Prompt =
Given the records below, would you repeat exactly the lines that begin at the one containing "the office of" and end at the one containing "the above described", inclusive?

Extracted records:
○ ○ ○ ○ ○ ○ ○

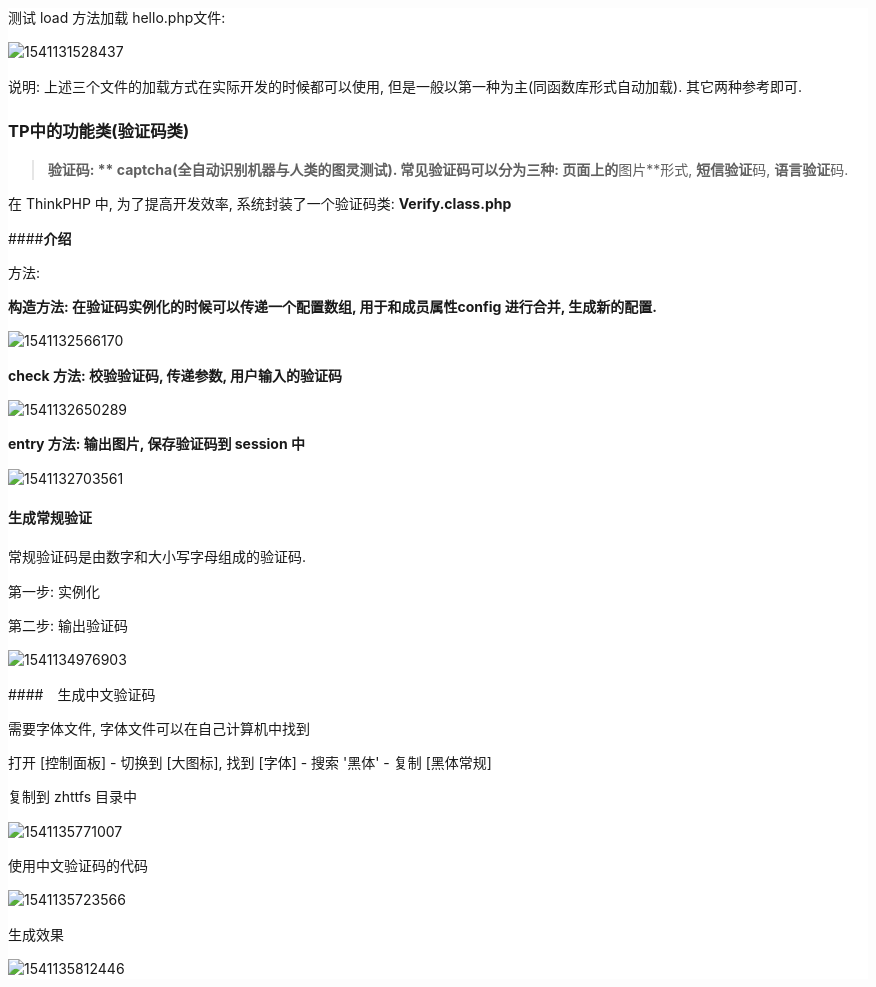 测试 load 方法加载 hello.php文件:

![1541131528437](.\php\1541131528437.png)

说明: 上述三个文件的加载方式在实际开发的时候都可以使用, 但是一般以第一种为主(同函数库形式自动加载). 其它两种参考即可.



### TP中的功能类(验证码类)

> **验证码: ** **captcha(全自动识别机器与人类的图灵测试)**. 常见验证码可以分为三种: 页面上的**图片**形式, **短信验证**码, **语言验证**码.

在 ThinkPHP 中, 为了提高开发效率, 系统封装了一个验证码类: **Verify.class.php**

####**介绍**

方法:

**构造方法: 在验证码实例化的时候可以传递一个配置数组, 用于和成员属性config 进行合并, 生成新的配置.**

![1541132566170](.\php\1541132566170.png)

**check 方法: 校验验证码, 传递参数, 用户输入的验证码**

![1541132650289](.\php\1541132650289.png)

**entry 方法: 输出图片, 保存验证码到 session 中**

![1541132703561](.\php\1541132703561.png)

#### 生成常规验证

常规验证码是由数字和大小写字母组成的验证码.

第一步: 实例化

第二步: 输出验证码

![1541134976903](.\php\1541134976903.png)

####　生成中文验证码

需要字体文件, 字体文件可以在自己计算机中找到

打开 [控制面板] - 切换到 [大图标], 找到 [字体] - 搜索 '黑体' - 复制 [黑体常规]

复制到 zhttfs 目录中

![1541135771007](.\php\1541135771007.png)

使用中文验证码的代码

![1541135723566](.\php\1541135723566.png)

生成效果

![1541135812446](.\php\1541135812446.png)
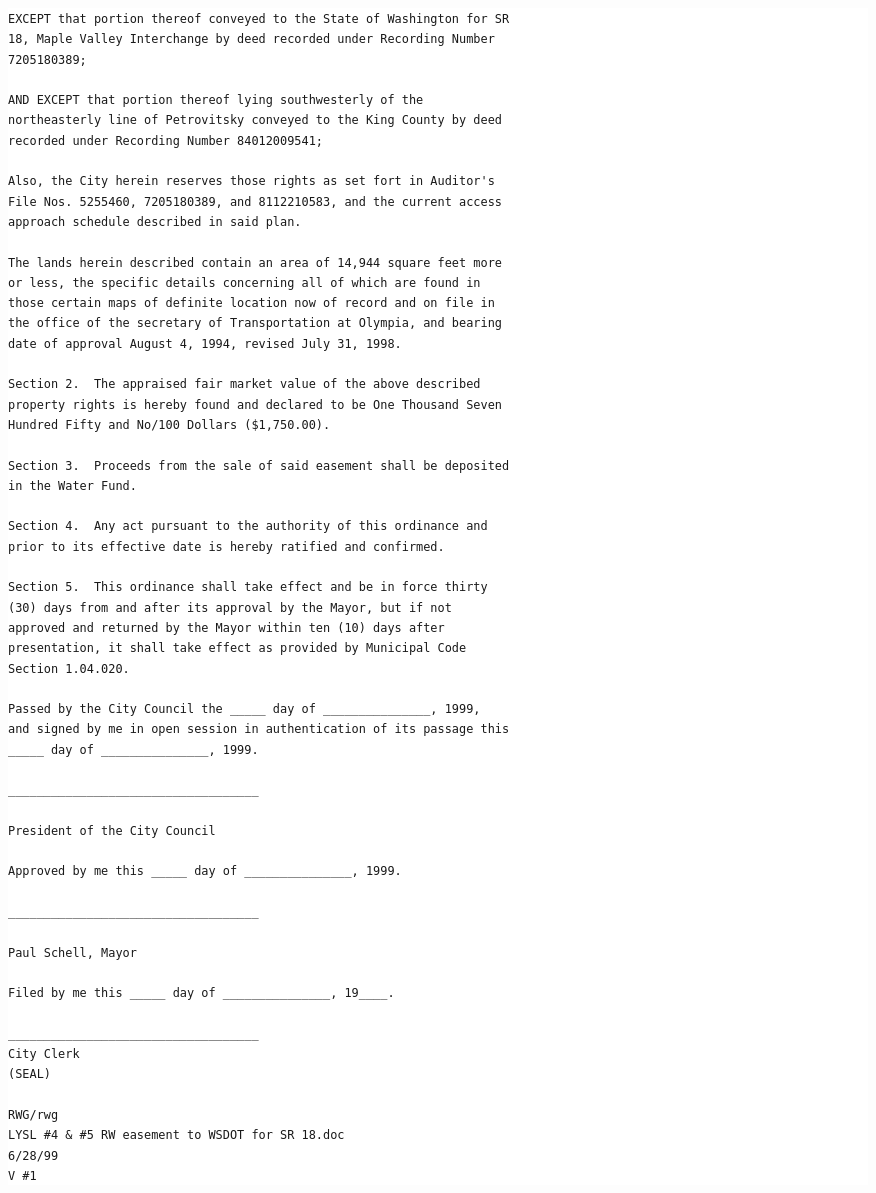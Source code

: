     EXCEPT that portion thereof conveyed to the State of Washington for SR  
    18, Maple Valley Interchange by deed recorded under Recording Number  
    7205180389;  
  
    AND EXCEPT that portion thereof lying southwesterly of the  
    northeasterly line of Petrovitsky conveyed to the King County by deed  
    recorded under Recording Number 84012009541;  
  
    Also, the City herein reserves those rights as set fort in Auditor's  
    File Nos. 5255460, 7205180389, and 8112210583, and the current access  
    approach schedule described in said plan.  
  
    The lands herein described contain an area of 14,944 square feet more  
    or less, the specific details concerning all of which are found in  
    those certain maps of definite location now of record and on file in  
    the office of the secretary of Transportation at Olympia, and bearing  
    date of approval August 4, 1994, revised July 31, 1998.  
  
    Section 2.  The appraised fair market value of the above described  
    property rights is hereby found and declared to be One Thousand Seven  
    Hundred Fifty and No/100 Dollars ($1,750.00).  
  
    Section 3.  Proceeds from the sale of said easement shall be deposited  
    in the Water Fund.  
  
    Section 4.  Any act pursuant to the authority of this ordinance and  
    prior to its effective date is hereby ratified and confirmed.  
  
    Section 5.  This ordinance shall take effect and be in force thirty  
    (30) days from and after its approval by the Mayor, but if not  
    approved and returned by the Mayor within ten (10) days after  
    presentation, it shall take effect as provided by Municipal Code  
    Section 1.04.020.  
  
    Passed by the City Council the _____ day of _______________, 1999,  
    and signed by me in open session in authentication of its passage this  
    _____ day of _______________, 1999.  
  
    ___________________________________  
  
    President of the City Council  
  
    Approved by me this _____ day of _______________, 1999.  
  
    ___________________________________  
  
    Paul Schell, Mayor  
  
    Filed by me this _____ day of _______________, 19____.  
  
    ___________________________________  
    City Clerk  
    (SEAL)  
  
    RWG/rwg  
    LYSL #4 & #5 RW easement to WSDOT for SR 18.doc  
    6/28/99  
    V #1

○ ○ ○ ○ ○ ○ ○

Task answer =
    the office of the secretary of Transportation at Olympia, and bearing  
    date of approval August 4, 1994, revised July 31, 1998.  
  
    Section 2.  The appraised fair market value of the above described  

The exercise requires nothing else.